Nel momento in cui si verifica un intoppo in ciò che solitamente avviene in modo del tutto spontaneo, è molto probabile che si entri in uno stato di iper-vigilanza, in cui l’uomo è assorbito dall’osservazione preoccupata delle proprie reazioni corporee, dalla paura di non farcela e da molti altri pensieri. E’ quasi come se invece di vivere questo momento, lo guardaste dall’esterno, come un regista esigente che ha scarsa fiducia e stima dell’attore protagonista.

Dovreste invece lasciare da parte tutto ciò e concentrarvi sul vivere le vostre sensazioni. Immergetevi nell’esperienza erotica anziché osservarla e osservarvi criticamente.
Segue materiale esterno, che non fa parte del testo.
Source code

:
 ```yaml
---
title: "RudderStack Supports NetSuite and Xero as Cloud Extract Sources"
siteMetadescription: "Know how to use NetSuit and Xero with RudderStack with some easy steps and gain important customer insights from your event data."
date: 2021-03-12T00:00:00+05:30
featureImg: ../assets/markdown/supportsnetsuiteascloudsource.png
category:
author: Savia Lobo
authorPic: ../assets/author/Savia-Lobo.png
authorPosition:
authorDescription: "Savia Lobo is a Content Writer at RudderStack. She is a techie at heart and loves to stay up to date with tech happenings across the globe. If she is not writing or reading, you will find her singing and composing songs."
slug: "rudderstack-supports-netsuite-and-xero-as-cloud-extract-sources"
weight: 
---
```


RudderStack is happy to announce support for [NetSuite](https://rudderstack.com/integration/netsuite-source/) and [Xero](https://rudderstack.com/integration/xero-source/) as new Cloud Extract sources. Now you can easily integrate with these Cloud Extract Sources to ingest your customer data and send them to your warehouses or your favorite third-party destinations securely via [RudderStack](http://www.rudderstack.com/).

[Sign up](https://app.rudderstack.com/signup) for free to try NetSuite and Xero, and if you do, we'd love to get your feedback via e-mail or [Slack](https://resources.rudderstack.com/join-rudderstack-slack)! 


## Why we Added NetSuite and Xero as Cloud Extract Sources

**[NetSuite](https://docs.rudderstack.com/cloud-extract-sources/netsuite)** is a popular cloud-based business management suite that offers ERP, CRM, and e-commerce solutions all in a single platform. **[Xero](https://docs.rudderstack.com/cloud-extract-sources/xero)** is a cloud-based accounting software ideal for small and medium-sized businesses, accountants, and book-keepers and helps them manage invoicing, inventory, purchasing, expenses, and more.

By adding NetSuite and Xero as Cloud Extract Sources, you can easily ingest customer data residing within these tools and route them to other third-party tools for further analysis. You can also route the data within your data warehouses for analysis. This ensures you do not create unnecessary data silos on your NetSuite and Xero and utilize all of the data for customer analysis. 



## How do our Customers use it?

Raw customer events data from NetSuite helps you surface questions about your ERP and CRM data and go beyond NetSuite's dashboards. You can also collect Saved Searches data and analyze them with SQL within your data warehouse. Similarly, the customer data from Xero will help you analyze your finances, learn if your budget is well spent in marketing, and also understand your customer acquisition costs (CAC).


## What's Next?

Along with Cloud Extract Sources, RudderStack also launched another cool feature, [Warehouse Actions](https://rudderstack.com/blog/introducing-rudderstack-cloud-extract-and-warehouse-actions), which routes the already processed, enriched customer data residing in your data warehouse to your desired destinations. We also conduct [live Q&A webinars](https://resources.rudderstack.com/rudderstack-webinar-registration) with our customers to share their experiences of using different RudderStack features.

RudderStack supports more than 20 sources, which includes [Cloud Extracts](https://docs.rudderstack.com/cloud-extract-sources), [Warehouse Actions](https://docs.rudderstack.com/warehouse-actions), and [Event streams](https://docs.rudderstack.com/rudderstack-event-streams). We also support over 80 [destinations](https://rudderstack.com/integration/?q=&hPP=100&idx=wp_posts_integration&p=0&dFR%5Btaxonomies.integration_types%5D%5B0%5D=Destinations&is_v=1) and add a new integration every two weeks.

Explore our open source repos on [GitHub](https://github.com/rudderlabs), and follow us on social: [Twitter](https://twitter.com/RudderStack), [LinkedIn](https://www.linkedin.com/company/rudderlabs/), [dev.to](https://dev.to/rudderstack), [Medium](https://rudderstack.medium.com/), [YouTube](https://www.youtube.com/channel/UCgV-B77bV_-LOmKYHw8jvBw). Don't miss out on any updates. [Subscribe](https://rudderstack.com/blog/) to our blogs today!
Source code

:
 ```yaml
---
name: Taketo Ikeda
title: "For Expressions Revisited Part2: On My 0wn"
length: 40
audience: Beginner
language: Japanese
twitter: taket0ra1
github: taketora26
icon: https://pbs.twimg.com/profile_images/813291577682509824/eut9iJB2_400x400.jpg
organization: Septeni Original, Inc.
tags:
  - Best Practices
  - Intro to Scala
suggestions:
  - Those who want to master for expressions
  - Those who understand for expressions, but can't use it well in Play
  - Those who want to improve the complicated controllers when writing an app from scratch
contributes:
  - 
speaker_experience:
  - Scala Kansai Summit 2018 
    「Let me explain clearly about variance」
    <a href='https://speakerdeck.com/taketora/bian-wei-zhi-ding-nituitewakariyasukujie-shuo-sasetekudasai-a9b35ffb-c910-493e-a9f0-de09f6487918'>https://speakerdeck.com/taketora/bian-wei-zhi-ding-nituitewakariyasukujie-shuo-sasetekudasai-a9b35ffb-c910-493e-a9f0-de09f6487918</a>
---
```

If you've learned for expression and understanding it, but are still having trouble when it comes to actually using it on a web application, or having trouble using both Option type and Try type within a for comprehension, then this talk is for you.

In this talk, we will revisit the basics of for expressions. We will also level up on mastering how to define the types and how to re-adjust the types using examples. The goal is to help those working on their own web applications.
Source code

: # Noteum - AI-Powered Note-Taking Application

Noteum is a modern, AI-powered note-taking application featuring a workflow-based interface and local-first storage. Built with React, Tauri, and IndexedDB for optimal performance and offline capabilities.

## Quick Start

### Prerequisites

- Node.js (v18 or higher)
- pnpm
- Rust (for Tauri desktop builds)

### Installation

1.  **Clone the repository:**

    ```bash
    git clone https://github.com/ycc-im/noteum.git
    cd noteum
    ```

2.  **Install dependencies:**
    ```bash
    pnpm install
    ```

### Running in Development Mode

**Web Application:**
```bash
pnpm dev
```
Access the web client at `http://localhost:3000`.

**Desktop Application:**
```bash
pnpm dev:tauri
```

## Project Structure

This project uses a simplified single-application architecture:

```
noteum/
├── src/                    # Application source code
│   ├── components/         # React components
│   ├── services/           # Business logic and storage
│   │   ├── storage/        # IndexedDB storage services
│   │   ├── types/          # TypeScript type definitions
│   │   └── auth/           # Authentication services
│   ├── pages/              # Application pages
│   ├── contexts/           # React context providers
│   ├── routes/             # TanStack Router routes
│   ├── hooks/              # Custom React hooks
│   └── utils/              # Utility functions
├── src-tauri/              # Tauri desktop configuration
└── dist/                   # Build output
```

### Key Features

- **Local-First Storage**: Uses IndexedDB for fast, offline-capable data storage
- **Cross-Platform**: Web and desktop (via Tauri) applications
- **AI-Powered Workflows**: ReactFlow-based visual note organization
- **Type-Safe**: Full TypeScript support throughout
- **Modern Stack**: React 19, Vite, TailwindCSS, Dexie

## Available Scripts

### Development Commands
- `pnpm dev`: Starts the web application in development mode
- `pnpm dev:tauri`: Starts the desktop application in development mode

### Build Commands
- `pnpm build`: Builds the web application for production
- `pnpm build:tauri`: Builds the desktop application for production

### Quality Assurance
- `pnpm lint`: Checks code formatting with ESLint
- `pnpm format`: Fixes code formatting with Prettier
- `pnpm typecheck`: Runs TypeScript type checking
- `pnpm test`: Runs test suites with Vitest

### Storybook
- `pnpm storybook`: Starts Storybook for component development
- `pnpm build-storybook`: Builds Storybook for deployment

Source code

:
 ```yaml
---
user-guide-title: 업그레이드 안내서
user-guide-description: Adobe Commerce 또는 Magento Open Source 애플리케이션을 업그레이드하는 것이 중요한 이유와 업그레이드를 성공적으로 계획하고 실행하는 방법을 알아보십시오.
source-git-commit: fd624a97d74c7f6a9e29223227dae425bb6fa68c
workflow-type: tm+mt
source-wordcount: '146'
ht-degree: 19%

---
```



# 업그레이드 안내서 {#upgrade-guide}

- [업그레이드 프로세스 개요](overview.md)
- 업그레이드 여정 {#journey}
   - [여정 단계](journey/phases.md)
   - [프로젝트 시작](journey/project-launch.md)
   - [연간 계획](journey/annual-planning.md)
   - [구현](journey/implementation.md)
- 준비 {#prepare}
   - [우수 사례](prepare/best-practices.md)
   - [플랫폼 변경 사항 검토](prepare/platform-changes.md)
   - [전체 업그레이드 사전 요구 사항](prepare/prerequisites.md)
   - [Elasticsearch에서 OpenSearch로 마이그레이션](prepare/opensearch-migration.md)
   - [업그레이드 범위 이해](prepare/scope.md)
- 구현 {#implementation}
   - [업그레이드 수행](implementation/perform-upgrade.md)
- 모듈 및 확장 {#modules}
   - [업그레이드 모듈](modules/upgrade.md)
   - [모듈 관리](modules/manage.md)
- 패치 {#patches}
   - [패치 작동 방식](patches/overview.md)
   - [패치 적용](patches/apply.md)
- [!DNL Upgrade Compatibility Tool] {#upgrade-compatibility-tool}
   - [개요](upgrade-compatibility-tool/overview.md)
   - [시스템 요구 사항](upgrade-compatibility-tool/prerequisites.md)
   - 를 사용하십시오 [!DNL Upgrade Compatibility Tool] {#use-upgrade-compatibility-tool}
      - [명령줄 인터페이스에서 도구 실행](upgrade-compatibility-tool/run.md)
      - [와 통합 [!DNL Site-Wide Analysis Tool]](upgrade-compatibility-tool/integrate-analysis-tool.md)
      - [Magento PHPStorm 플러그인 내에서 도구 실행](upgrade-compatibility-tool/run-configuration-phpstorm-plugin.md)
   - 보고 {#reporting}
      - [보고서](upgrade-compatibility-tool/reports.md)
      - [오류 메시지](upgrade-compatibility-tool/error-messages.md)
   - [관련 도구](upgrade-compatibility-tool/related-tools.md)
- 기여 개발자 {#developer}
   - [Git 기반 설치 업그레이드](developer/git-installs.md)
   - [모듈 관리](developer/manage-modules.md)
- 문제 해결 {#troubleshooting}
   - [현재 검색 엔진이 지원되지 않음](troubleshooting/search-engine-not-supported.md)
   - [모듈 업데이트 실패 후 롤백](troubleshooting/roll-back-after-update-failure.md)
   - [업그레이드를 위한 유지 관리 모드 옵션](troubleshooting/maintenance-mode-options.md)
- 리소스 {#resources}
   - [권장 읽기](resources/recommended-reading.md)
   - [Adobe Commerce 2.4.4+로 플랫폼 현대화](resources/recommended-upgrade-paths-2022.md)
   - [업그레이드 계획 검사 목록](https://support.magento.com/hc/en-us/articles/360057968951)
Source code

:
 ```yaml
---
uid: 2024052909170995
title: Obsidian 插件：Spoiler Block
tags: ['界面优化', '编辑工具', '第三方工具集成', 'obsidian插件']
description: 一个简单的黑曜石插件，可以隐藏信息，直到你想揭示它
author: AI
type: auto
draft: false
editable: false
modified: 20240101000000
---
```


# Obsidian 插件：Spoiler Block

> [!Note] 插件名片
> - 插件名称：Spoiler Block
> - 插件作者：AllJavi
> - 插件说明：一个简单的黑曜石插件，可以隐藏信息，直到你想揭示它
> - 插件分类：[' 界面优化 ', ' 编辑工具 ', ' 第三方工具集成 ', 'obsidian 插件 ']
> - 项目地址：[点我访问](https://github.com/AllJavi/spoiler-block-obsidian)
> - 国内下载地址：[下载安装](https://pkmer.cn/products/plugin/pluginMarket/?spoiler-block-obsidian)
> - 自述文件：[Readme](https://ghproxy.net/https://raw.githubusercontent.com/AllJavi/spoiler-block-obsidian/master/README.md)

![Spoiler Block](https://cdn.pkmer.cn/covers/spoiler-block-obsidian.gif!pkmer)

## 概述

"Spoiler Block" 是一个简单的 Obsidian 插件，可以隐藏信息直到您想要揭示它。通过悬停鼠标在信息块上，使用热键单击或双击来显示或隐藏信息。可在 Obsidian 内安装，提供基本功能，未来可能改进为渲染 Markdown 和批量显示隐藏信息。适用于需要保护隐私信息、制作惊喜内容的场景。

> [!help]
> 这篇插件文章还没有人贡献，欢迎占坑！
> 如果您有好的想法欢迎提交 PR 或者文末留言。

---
– Rivolgetevi ad uno specialista

Nel precedente articolo abbiamo parlato delle aspettative stereotipate di cui sono vittime gli uomini: queste comprendono anche l’idea che un uomo debba sempre “essere forte” e che ciò significhi “farcela da solo”. Spesso, però, chiedere aiuto non significa essere deboli, e la più grande dimostrazione di forza è fare ciò che è meglio per noi indipendentemente dal giudizio degli altri.

E’ comprensibile che ci si senta in imbarazzo a parlare di un problema sessuale con una persona sconosciuta, ma ci sono molte cose che uno psicologo o uno psicoterapeuta possono fare per aiutarvi a risolverlo.

Esiste un metodo chiamato terapia mansionale integrata, basato su quelli che potremmo chiamare “esercizi” sessuali da fare in coppia, diversificati a seconda del tipo di problema e in grado di aiutare le persone ad avere o riavere una vita sessuale soddisfacente.

E’ inoltre possibile lavorare su alcuni specifici aspetti psicologici che generano o alimentano la disfunzione erettile, ad esempio un’eccessiva tendenza all’autocritica o una precedente delusione sentimentale non ancora del tutto superata.

Talvolta, questo passo può essere uno stimolante e sorprendente trampolino di lancio per un lavoro terapeutico più approfondito e completo sulla vostra persona, la vostra storia di vita e il vostro mondo emozionale, che vi porterà a crescere e conquistare una consapevolezza e un benessere che vanno al di là dell’ambito sessuale.